[Instructions to follow]
For the entries below, the expected answer is the line with "Scott et 2016.", the line with "Plots are saved in the plots/ folder of", and every line between them, exactly as written, and nothing more.

Records from a data collection:
◇ ◇ ◇ ◇ ◇ ◇ ◇
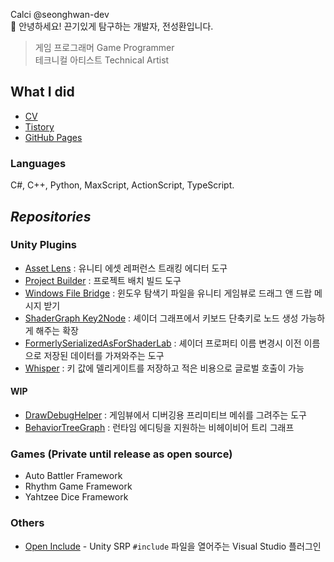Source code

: <!-- ![Metrics](github-metrics.svg) -->

Calci @seonghwan-dev  
👋 안녕하세요! 끈기있게 탐구하는 개발자, 전성환입니다.  
> 게임 프로그래머 Game Programmer  
> 테크니컬 아티스트 Technical Artist  

## What I did
- [CV]  
- [Tistory]  
- [GitHub Pages]  

### Languages
C#, C++, Python, MaxScript, ActionScript, TypeScript.  

## ***Repositories***
### Unity Plugins
- [Asset Lens] : 유니티 에셋 레퍼런스 트래킹 에디터 도구
- [Project Builder] : 프로젝트 배치 빌드 도구
- [Windows File Bridge] : 윈도우 탐색기 파일을 유니티 게임뷰로 드래그 앤 드랍 메시지 받기
- [ShaderGraph Key2Node] : 셰이더 그래프에서 키보드 단축키로 노드 생성 가능하게 해주는 확장
- [FormerlySerializedAsForShaderLab] : 셰이더 프로퍼티 이름 변경시 이전 이름으로 저장된 데이터를 가져와주는 도구
- [Whisper] : 키 값에 델리게이트를 저장하고 적은 비용으로 글로벌 호출이 가능

#### WIP
- [DrawDebugHelper] : 게임뷰에서 디버깅용 프리미티브 메쉬를 그려주는 도구
- [BehaviorTreeGraph] : 런타임 에디팅을 지원하는 비헤이비어 트리 그래프

### Games (Private until release as open source)
- Auto Battler Framework
- Rhythm Game Framework
- Yahtzee Dice Framework

### Others
- [Open Include] - Unity SRP `#include` 파일을 열어주는 Visual Studio 플러그인  

[CV]: https://jeon.sh/Resume/
[Tistory]: https://tistory.jeon.sh/
[GitHub Pages]: https://blog.jeon.sh/
[Asset Lens]: https://github.com/seonghwan-dev/AssetLens  
[DrawDebugHelper]: https://github.com/seonghwan-dev/DrawDebugHelper  
[Project Builder]: https://github.com/seonghwan-dev/Project-Builder
[Windows File Bridge]: https://github.com/DigitalLavender/WindowsUnityFileBridge
[ShaderGraph Key2Node]: https://github.com/seonghwan-dev/shadergraph-key2node
[FormerlySerializedAsForShaderLab]: https://github.com/seonghwan-dev/FormerlySerializedAsForShaderLab
[Whisper]: https://github.com/seonghwan-dev/Whisper
[BehaviorTreeGraph]: https://github.com/seonghwan-dev/BehaviorTreeGraph
[Open Include]: https://github.com/seonghwan-dev/OpenInclude

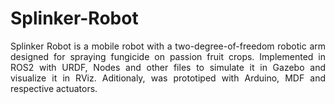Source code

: # Splinker-Robot
<p align=justify>Splinker Robot is a mobile robot with a two-degree-of-freedom robotic arm designed for spraying fungicide on passion fruit crops. Implemented in ROS2 with URDF, Nodes and other files to simulate it in Gazebo and visualize it in RViz. Aditionaly, was prototiped with Arduino, MDF and respective actuators.</p>
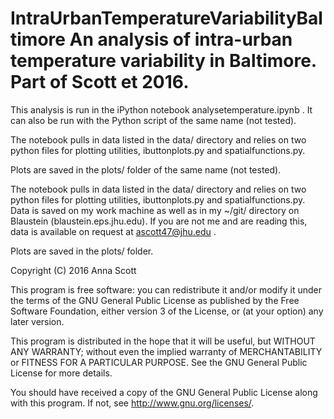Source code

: # IntraUrbanTemperatureVariabilityBaltimore An analysis of intra-urban temperature variability in Baltimore. Part of Scott et 2016.  
This analysis is run in the iPython notebook analysetemperature.ipynb . It can also be run with the Python script of the same name (not tested). 

The notebook pulls in data listed in the data/ directory and relies on two python files for plotting utilities, ibuttonplots.py and spatialfunctions.py. 

Plots are saved in the plots/ folder of the same name (not tested). 

The notebook pulls in data listed in the data/ directory and relies on two python files for plotting utilities, ibuttonplots.py and spatialfunctions.py. Data is saved on my work machine as well as in my ~/git/ directory on Blaustein (blaustein.eps.jhu.edu). If you are not me and are reading this, data is available on request at ascott47@jhu.edu . 

Plots are saved in the plots/ folder.  

Copyright (C) 2016 Anna Scott

This program is free software: you can redistribute it and/or modify
it under the terms of the GNU General Public License as published by
the Free Software Foundation, either version 3 of the License, or
(at your option) any later version.

This program is distributed in the hope that it will be useful,
but WITHOUT ANY WARRANTY; without even the implied warranty of
MERCHANTABILITY or FITNESS FOR A PARTICULAR PURPOSE.  See the
GNU General Public License for more details.

You should have received a copy of the GNU General Public License
along with this program.  If not, see <http://www.gnu.org/licenses/>.
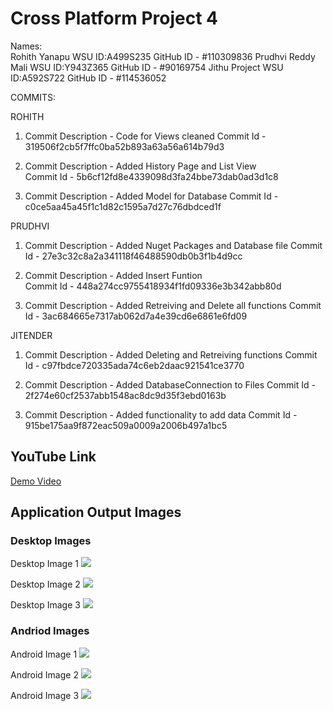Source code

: # Cross Platform Project 4
Names:  
Rohith Yanapu WSU ID:A499S235  GitHub ID - #110309836
Prudhvi Reddy Mali WSU ID:Y943Z365  GitHub ID - #90169754
Jithu Project WSU ID:A592S722  GitHub ID - #114536052

COMMITS:  

ROHITH  

1. Commit Description - Code for Views cleaned
    Commit Id - 319506f2cb5f7ffc0ba52b893a63a56a614b79d3

2. Commit Description - Added History Page and List View  
    Commit Id - 5b6cf12fd8e4339098d3fa24bbe73dab0ad3d1c8

3. Commit Description - Added Model for Database
Commit Id - c0ce5aa45a45f1c1d82c1595a7d27c76dbdced1f

PRUDHVI  

1. Commit Description - Added Nuget Packages and Database file
Commit Id -  27e3c32c8a2a341118f46488590db0b3f1b4d9cc

2. Commit Description - Added Insert Funtion  
Commit Id -  448a274cc9755418934f1fd09336e3b342abb80d

3. Commit Description - Added Retreiving and Delete all functions
Commit Id - 3ac684665e7317ab062d7a4e39cd6e6861e6fd09

JITENDER  

1. Commit Description - Added Deleting and Retreiving functions
Commit Id - c97fbdce720335ada74c6eb2daac921541ce3770

2. Commit Description - Added DatabaseConnection to Files
Commit Id - 2f274e60cf2537abb1548ac8dc9d35f3ebd0163b

3. Commit Description - Added functionality to add data
Commit Id - 915be175aa9f872eac509a0009a2006b497a1bc5

## YouTube Link
[Demo Video](https://youtu.be/1-8pMgyZxXw)


## Application Output Images
### Desktop Images
Desktop Image 1
![](Images/Desktop1.jpg)

Desktop Image 2
![](Images/Desktop2.jpg)

Desktop Image 3
![](Images/Desktop3.jpg)

### Andriod Images
Android Image 1
![](Images/Mobile1.jpg)

Android Image 2
![](Images/Mobile2.jpg)

Android Image 3
![](Images/Mobile3.jpg)
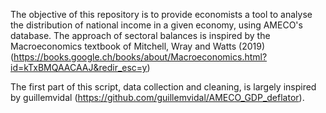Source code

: The objective of this repository is to provide economists a tool to analyse the distribution of national income in a given economy, using AMECO's database. The approach of sectoral balances is inspired by the Macroeconomics textbook of Mitchell, Wray and Watts (2019) (https://books.google.ch/books/about/Macroeconomics.html?id=kTxBMQAACAAJ&redir_esc=y)

The first part of this script, data collection and cleaning, is largely inspired by guillemvidal (https://github.com/guillemvidal/AMECO_GDP_deflator). 
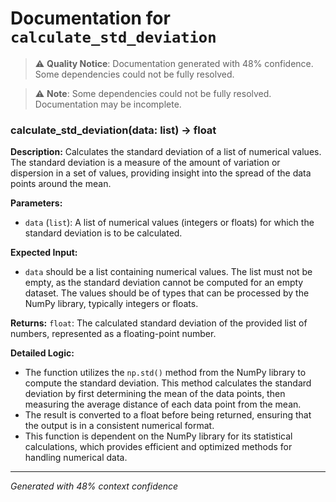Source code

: # Documentation for `calculate_std_deviation`

> ⚠️ **Quality Notice**: Documentation generated with 48% confidence. Some dependencies could not be fully resolved.


> ⚠️ **Note**: Some dependencies could not be fully resolved. Documentation may be incomplete.
### calculate_std_deviation(data: list) -> float

**Description:**
Calculates the standard deviation of a list of numerical values. The standard deviation is a measure of the amount of variation or dispersion in a set of values, providing insight into the spread of the data points around the mean.

**Parameters:**
- `data` (`list`): A list of numerical values (integers or floats) for which the standard deviation is to be calculated.

**Expected Input:**
- `data` should be a list containing numerical values. The list must not be empty, as the standard deviation cannot be computed for an empty dataset. The values should be of types that can be processed by the NumPy library, typically integers or floats.

**Returns:**
`float`: The calculated standard deviation of the provided list of numbers, represented as a floating-point number.

**Detailed Logic:**
- The function utilizes the `np.std()` method from the NumPy library to compute the standard deviation. This method calculates the standard deviation by first determining the mean of the data points, then measuring the average distance of each data point from the mean.
- The result is converted to a float before being returned, ensuring that the output is in a consistent numerical format.
- This function is dependent on the NumPy library for its statistical calculations, which provides efficient and optimized methods for handling numerical data.

---
*Generated with 48% context confidence*
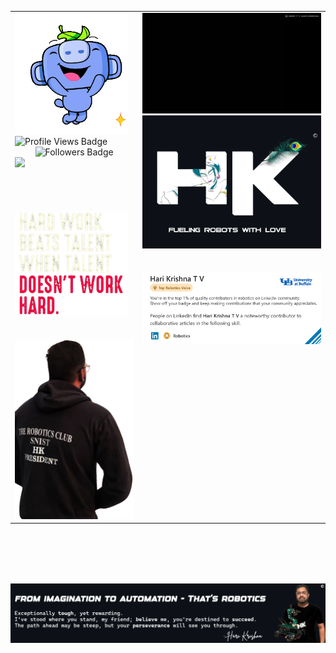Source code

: <!-- GitHub Status and Statistics -->
<div align="center">
 <table>
  <tr>
   <td valign="top">
    <img src="readme_data/wumpus_dance.gif" alt="Profile Views GIF" width="180" /><br>
    <img src="https://komarev.com/ghpvc/?username=tvharikrishna&style=for-the-badge" alt="Profile Views Badge" width="250" /><br>
    <div align="center">
    <img src="https://img.shields.io/github/followers/tvharikrishna?logo=github&style=for-the-badge" alt="Followers Badge" width="250" /><br>
    </div>
    <img src="https://github-readme-stats.vercel.app/api/top-langs/?username=tvharikrishna&layout=compact&theme=radical" width="250" /> 
    <br> 
    <br> 
    <br> 
    <br> 
    <br>
    <img src="readme_data/discipline_is_key.png" alt="Discipline Quote" width="180" /> 
    <br> 
    <br> 
    <br>
    <img src="readme_data/president_hari.png" alt="Profile" width="330" />
   </td>
   <td valign="top" align="center">
    <img src="readme_data/HK_Intro_GIF.gif" alt="HK Intro GIF" width="600" /><br>
    <div align="center">
    <img src="readme_data/radhakrishna.png" alt="Radha Krishna Image" width="385" />
    </div> 
    <br> 
    <br>
    <div align="center">
    <img src="readme_data/topvoicerobotics.png" alt="Top Voice Robotics Image" width="600" />
    </div>
  </td>
  </tr>
 </table>
</div>

<br> <br> <br> <br>

<!-- Final Image -->
<p align="center">
    <img src="readme_data/harikrishna_motivation.png" alt="Checkmate Buddy" width="1000"/>
</p>
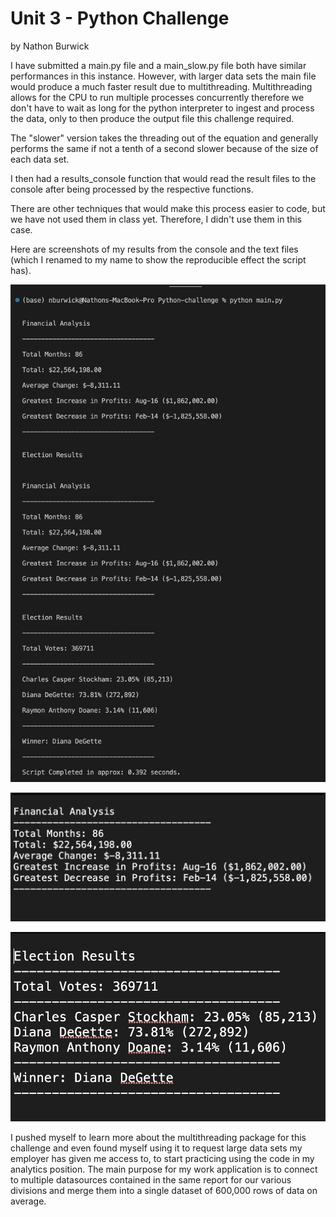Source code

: # Unit 3 - Python Challenge
by Nathon Burwick

I have submitted a main.py file and a main_slow.py file both have similar performances in this instance. However, with larger data sets the main file would produce a much faster result due to multithreading. Multithreading allows for the CPU to run multiple processes concurrently therefore we don't have to wait as long for the python interpreter to ingest and process the data, only to then produce the output file this challenge required.

The "slower" version takes the threading out of the equation and generally performs the same if not a tenth of a second slower because of the size of each data set.

I then had a results_console function that would read the result files to the console after being processed by the respective functions.

There are other techniques that would make this process easier to code, but we have not used them in class yet. Therefore, I didn't use them in this case.

Here are screenshots of my results from the console and the text files (which I renamed to my name to show the reproducible effect the script has).

![Console Results](/Python-challenge/Images/Screenshot%202023-02-03%20at%2010.29.42%20PM.png)

![PyBank_Results.txt](/Python-challenge/Images/Screenshot%202023-02-03%20at%2010.32.08%20PM.png)

![PyPoll_Results.txt](/Python-challenge/Images/Screenshot%202023-02-03%20at%2010.31.43%20PM.png)

I pushed myself to learn more about the multithreading package for this challenge and even found myself using it to request large data sets my employer has given me access to, to start practicing using the code in my analytics position. The main purpose for my work application is to connect to multiple datasources contained in the same report for our various divisions and merge them into a single dataset of 600,000 rows of data on average.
◇ ◇ ◇ ◇ ◇ ◇ ◇
[Task response]
: # IntraUrbanTemperatureVariabilityBaltimore An analysis of intra-urban temperature variability in Baltimore. Part of Scott et 2016.  
This analysis is run in the iPython notebook analysetemperature.ipynb . It can also be run with the Python script of the same name (not tested). 

The notebook pulls in data listed in the data/ directory and relies on two python files for plotting utilities, ibuttonplots.py and spatialfunctions.py. 

Plots are saved in the plots/ folder of the same name (not tested). 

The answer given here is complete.